Records from a data source —
==============================
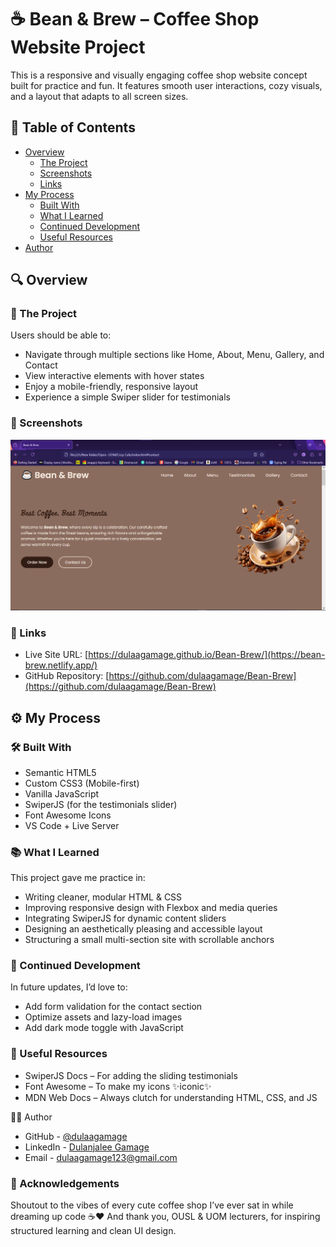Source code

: # ☕ Bean & Brew – Coffee Shop Website Project

This is a responsive and visually engaging coffee shop website concept built for practice and fun. It features smooth user interactions, cozy visuals, and a layout that adapts to all screen sizes.


## 📑 Table of Contents

- [Overview](#overview)
  - [The Project](#the-project)
  - [Screenshots](#screenshots)
  - [Links](#links)
- [My Process](#my-process)
  - [Built With](#built-with)
  - [What I Learned](#what-i-learned)
  - [Continued Development](#continued-development)
  - [Useful Resources](#useful-resources)
- [Author](#author)


## 🔍 Overview

### 🎯 The Project

Users should be able to:
- Navigate through multiple sections like Home, About, Menu, Gallery, and Contact
- View interactive elements with hover states
- Enjoy a mobile-friendly, responsive layout
- Experience a simple Swiper slider for testimonials

### 📸 Screenshots

![](./SS/Home.png)

### 🔗 Links

- Live Site URL: [https://dulaagamage.github.io/Bean-Brew/](https://bean-brew.netlify.app/)
- GitHub Repository: [https://github.com/dulaagamage/Bean-Brew](https://github.com/dulaagamage/Bean-Brew)

## ⚙️ My Process

### 🛠 Built With

- Semantic HTML5
- Custom CSS3 (Mobile-first)
- Vanilla JavaScript
- SwiperJS (for the testimonials slider)
- Font Awesome Icons
- VS Code + Live Server

### 📚 What I Learned

This project gave me practice in:

- Writing cleaner, modular HTML & CSS
- Improving responsive design with Flexbox and media queries
- Integrating SwiperJS for dynamic content sliders
- Designing an aesthetically pleasing and accessible layout
- Structuring a small multi-section site with scrollable anchors

### 🚀 Continued Development

In future updates, I’d love to:

- Add form validation for the contact section
- Optimize assets and lazy-load images
- Add dark mode toggle with JavaScript

### 🔎 Useful Resources

- SwiperJS Docs – For adding the sliding testimonials
- Font Awesome – To make my icons ✨iconic✨
- MDN Web Docs – Always clutch for understanding HTML, CSS, and JS

👩‍💻 Author

- GitHub - [@dulaagamage](https://github.com/dulaagamage)
- LinkedIn - [Dulanjalee Gamage](https://www.linkedin.com/in/dulanjalee-gamage-01a7aa207/)
- Email - dulaagamage123@gmail.com

### 🙏 Acknowledgements

Shoutout to the vibes of every cute coffee shop I’ve ever sat in while dreaming up code ☕❤️
And thank you, OUSL & UOM lecturers, for inspiring structured learning and clean UI design.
==============================
Problem details — Will you set down the records word for word while leaving out every picture?

Expected answer —
Source code

: # ☕ Bean & Brew – Coffee Shop Website Project

This is a responsive and visually engaging coffee shop website concept built for practice and fun. It features smooth user interactions, cozy visuals, and a layout that adapts to all screen sizes.


## 📑 Table of Contents

- [Overview](#overview)
  - [The Project](#the-project)
  - [Screenshots](#screenshots)
  - [Links](#links)
- [My Process](#my-process)
  - [Built With](#built-with)
  - [What I Learned](#what-i-learned)
  - [Continued Development](#continued-development)
  - [Useful Resources](#useful-resources)
- [Author](#author)


## 🔍 Overview

### 🎯 The Project

Users should be able to:
- Navigate through multiple sections like Home, About, Menu, Gallery, and Contact
- View interactive elements with hover states
- Enjoy a mobile-friendly, responsive layout
- Experience a simple Swiper slider for testimonials

### 📸 Screenshots

![](./SS/Home.png)

### 🔗 Links

- Live Site URL: [https://dulaagamage.github.io/Bean-Brew/](https://bean-brew.netlify.app/)
- GitHub Repository: [https://github.com/dulaagamage/Bean-Brew](https://github.com/dulaagamage/Bean-Brew)

## ⚙️ My Process

### 🛠 Built With

- Semantic HTML5
- Custom CSS3 (Mobile-first)
- Vanilla JavaScript
- SwiperJS (for the testimonials slider)
- Font Awesome Icons
- VS Code + Live Server

### 📚 What I Learned

This project gave me practice in:

- Writing cleaner, modular HTML & CSS
- Improving responsive design with Flexbox and media queries
- Integrating SwiperJS for dynamic content sliders
- Designing an aesthetically pleasing and accessible layout
- Structuring a small multi-section site with scrollable anchors

### 🚀 Continued Development

In future updates, I’d love to:

- Add form validation for the contact section
- Optimize assets and lazy-load images
- Add dark mode toggle with JavaScript

### 🔎 Useful Resources

- SwiperJS Docs – For adding the sliding testimonials
- Font Awesome – To make my icons ✨iconic✨
- MDN Web Docs – Always clutch for understanding HTML, CSS, and JS

👩‍💻 Author

- GitHub - [@dulaagamage](https://github.com/dulaagamage)
- LinkedIn - [Dulanjalee Gamage](https://www.linkedin.com/in/dulanjalee-gamage-01a7aa207/)
- Email - dulaagamage123@gmail.com

### 🙏 Acknowledgements

Shoutout to the vibes of every cute coffee shop I’ve ever sat in while dreaming up code ☕❤️
And thank you, OUSL & UOM lecturers, for inspiring structured learning and clean UI design.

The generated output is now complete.